Date Published
Opinion: Ecosystem thinking is the biggest shift in fintech in the past 10 years
Anyone who still views finance tech in 2026 as a collection of individual tools is thinking too small. The real game-changer of recent years isn’t just another dashboard, the next AI feature, or even a better expense form. The biggest shift is the shift toward ecosystem thinking.
I mean something very specific by this: Today, the value of a finance solution no longer stems primarily from the individual application, but from its ability to work seamlessly with other systems, partners, and data flows. Anyone who underestimates this buys modern software and still ends up building old silos.
CFOs, in particular, should take this very seriously. Because in finance, data silos are not a cosmetic problem. They cost speed, transparency, and ultimately, the ability to steer the business. If expenses, travel, cards, ERP, approvals, compliance, and accounting are not conceived as an ecosystem, the finance function remains bogged down in operational tasks instead of actively steering the company.
Market dynamics validate this shift. According to Gartner Platform Research, platform ecosystems are growing roughly twice as fast as standalone products. This isn’t just a marketing slogan—it’s a signal. The market no longer rewards the best function in isolation. It rewards interoperability.

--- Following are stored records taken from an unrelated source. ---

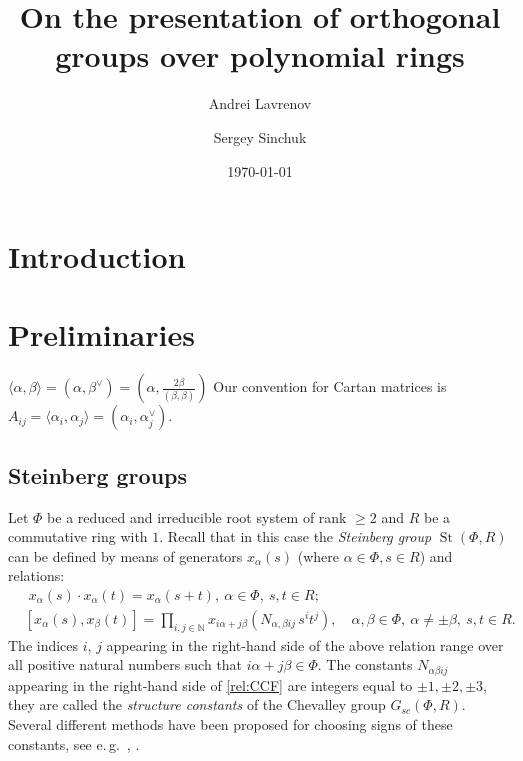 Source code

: \documentclass[oneside, 8pt]{amsart}
\title{On the presentation of orthogonal groups over polynomial rings}
\author{Andrei Lavrenov}
\author {Sergey Sinchuk}
\date {\today}
\theoremstyle{remark}
\theoremstyle{definition}
\DeclareMathOperator{\St}{St}
\numberwithin{equation}{section}
\begin{document}
\maketitle
\section{Introduction}


\section{Preliminaries}
$\langle \alpha, \beta \rangle = (\alpha, \beta^\vee) = (\alpha, \frac{2\beta}{(\beta, \beta)})$
Our convention for Cartan matrices is 
$A_{ij} = \langle \alpha_i, \alpha_j \rangle = (\alpha_i, \alpha_j^\vee)$.

\subsection{Steinberg groups}
Let $\Phi$ be a reduced and irreducible root system of rank $\geq 2$ and $R$ be a commutative ring with $1$. Recall that in this case the \emph{Steinberg group} $\St(\Phi, R)$ can be defined by means of generators $x_{\alpha}(s)$ (where $\alpha\in\Phi, s\in R$) and relations:
\begin{align}
& \phantom{[}
x_\alpha(s) \cdot x_\alpha(t) = x_\alpha(s+t),\ \alpha\in\Phi,\ s,t\in R; \label{rel:add}\\
& [x_\alpha(s), x_\beta(t)] = \prod\limits_{i,j\in\mathbb{N}}
 x_{i\alpha + j\beta}\left(N_{\alpha,\beta ij}\, s^i t^j\right),\quad \alpha,\beta\in\Phi,\ \alpha\neq\pm\beta,\ s,t\in R. \label{rel:CCF}
\end{align}
The indices $i$, $j$ appearing in the right-hand side of the above relation range over
all positive natural numbers such that $i\alpha + j\beta\in\Phi$.
The constants $N_{\alpha \beta i j}$ appearing in the right-hand side of \eqref{rel:CCF} are integers equal to $\pm 1,\pm 2,\pm 3$, they are called the {\it structure constants} of the Chevalley group $G_{sc}(\Phi, R)$. Several different methods have been proposed for choosing signs of these constants, see e.\,g.~\cite{V00}, \cite[\S~9]{VP}.
\end{document}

Why is that? Because financial requirements today are more complex and, at the same time, more integrated than they were ten years ago. Travel expenses are no longer just a process between employees and the accounting department. They involve the interplay of booking platforms, expense tracking, card logic, policy compliance, VAT handling, ERP posting, and reporting. If friction arises at any point, you’ll feel it all the way through to the monthly closing.
That’s exactly why I don’t view partner ecosystems and integrations as add-ons, but as core product features.

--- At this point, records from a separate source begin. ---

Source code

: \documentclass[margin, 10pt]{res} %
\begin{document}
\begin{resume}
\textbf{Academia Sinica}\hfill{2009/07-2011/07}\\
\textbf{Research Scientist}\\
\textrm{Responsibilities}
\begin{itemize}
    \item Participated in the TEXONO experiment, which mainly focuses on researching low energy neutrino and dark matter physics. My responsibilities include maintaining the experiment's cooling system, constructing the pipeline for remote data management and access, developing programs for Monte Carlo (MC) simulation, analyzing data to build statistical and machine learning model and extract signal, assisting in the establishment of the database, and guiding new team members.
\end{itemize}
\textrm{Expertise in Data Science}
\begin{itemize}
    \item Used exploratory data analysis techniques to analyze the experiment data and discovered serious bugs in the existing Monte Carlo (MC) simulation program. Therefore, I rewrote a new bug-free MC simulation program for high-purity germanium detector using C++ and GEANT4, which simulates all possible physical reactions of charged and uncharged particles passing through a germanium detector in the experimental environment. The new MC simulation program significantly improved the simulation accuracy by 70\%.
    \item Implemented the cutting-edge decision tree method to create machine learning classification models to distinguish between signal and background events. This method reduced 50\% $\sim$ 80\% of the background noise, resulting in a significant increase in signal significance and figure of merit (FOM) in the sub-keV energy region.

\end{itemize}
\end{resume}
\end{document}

Let’s look at this practically. When Edi-app.io processes expenses digitally and in an audit-proof manner, Onesto intelligently embeds the payment and card context, and Atriis seamlessly integrates the travel sector, the CFO doesn’t just get a set of tools. What emerges is a comprehensive control architecture. Employees submit expenses in compliance with regulations, receipts flow in a structured manner, payments are traceable, and data lands directly in the right context. This doesn’t just save time. It improves decision-making.

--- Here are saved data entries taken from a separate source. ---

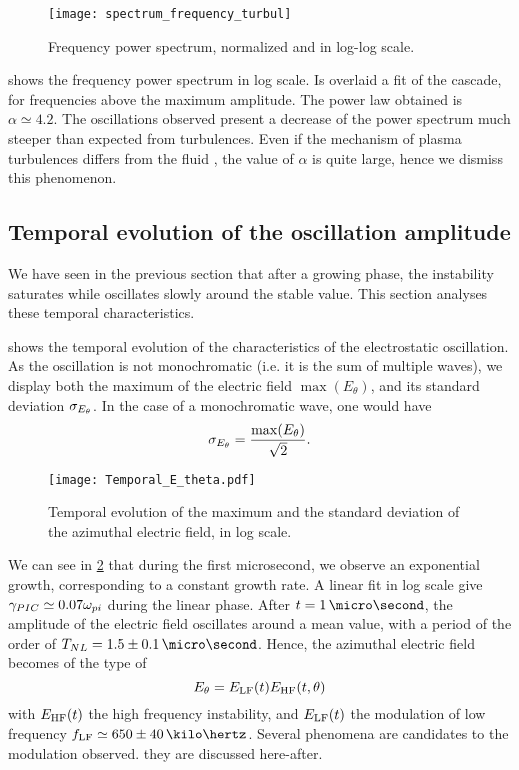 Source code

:   \begin{figure}[hbt]
    \centering
    \texttt{[image: spectrum\_frequency\_turbul]}
    \caption{Frequency power spectrum, normalized and in log-log scale. }
    \label{fig-turbul}
  \end{figure}
  
   shows the frequency power spectrum in log scale.
  Is overlaid a fit of the cascade, for frequencies above the maximum amplitude.
  The power law obtained is $\alpha \simeq 4.2$.
  The oscillations observed present a decrease of the power spectrum much steeper than expected from turbulences.
  Even if the mechanism of plasma turbulences differs from the fluid \citep{tsytovich1972}, the value of $\alpha$ is quite large, hence we dismiss this phenomenon.
  
  \subsection{Temporal evolution of the oscillation amplitude} \label{subsec-temp}
  We have seen in the previous section that after a growing phase, the instability saturates while oscillates slowly around the stable value.
  This section analyses these temporal characteristics.
  
   shows the temporal evolution of the characteristics of the electrostatic oscillation.
  As the oscillation is not monochromatic (i.e. it is the sum of multiple waves), we display both the maximum of the electric field $\max(E_{\theta})$, and its standard deviation $\sigma_{E_{\theta}}$.
  In the case of a monochromatic wave, one would have 
  \[ \sigma_{E_{\theta}} = \frac{\max(E_{\theta})}{\sqrt{2}}.  \]
  
  \begin{figure}[hbt]
    \centering
    \texttt{[image: Temporal\_E\_theta.pdf]}
    \caption{Temporal evolution of the maximum and the standard deviation of the azimuthal electric field, in log scale.}
    \label{fig-Ezstd_time}
  \end{figure}
  
  We can see in \cref{fig-Ezstd_time} that during the first microsecond, we observe an exponential growth, corresponding to a constant growth rate.
  A linear fit in log scale give $\gamma_{PIC} \simeq 0.07 \omega_{pi}$ during the linear phase.
  After $t=1\,\micro\second$, the amplitude of the electric field oscillates around a mean value, with a period of the order of $T_{NL}=1.5 \pm 0.1 \,\micro\second$.
  Hence, the azimuthal electric field becomes of the type of
  \[  E_{\theta} = E_{\rm LF}(t) E_{\rm HF}(t, {\theta}) \]
  with $E_{\rm HF}(t) $ the high frequency instability, and $E_{\rm LF}(t)$ the modulation of low frequency $f_{\rm LF} \simeq  650 \pm 40 \,\kilo\hertz$.
  Several phenomena are candidates to the modulation observed.
  they are discussed here-after.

And this is exactly where it gets strategic.
Many finance organizations still invest as if fintech were a shopping list: a tool for expenses here, one for travel there, then an approval solution, and perhaps a reporting layer on top. This almost always leads to more integration work on your end. You buy software, but you handle the orchestration yourself. That’s expensive, slow, and risky.
My clear opinion: CFOs should no longer buy individual solutions, but rather integrated value propositions. The right question in a software evaluation is no longer just: “What can the product do?” But rather: “What ecosystem does it operate in, how quickly can it be integrated, and which processes does it actually streamline end-to-end?”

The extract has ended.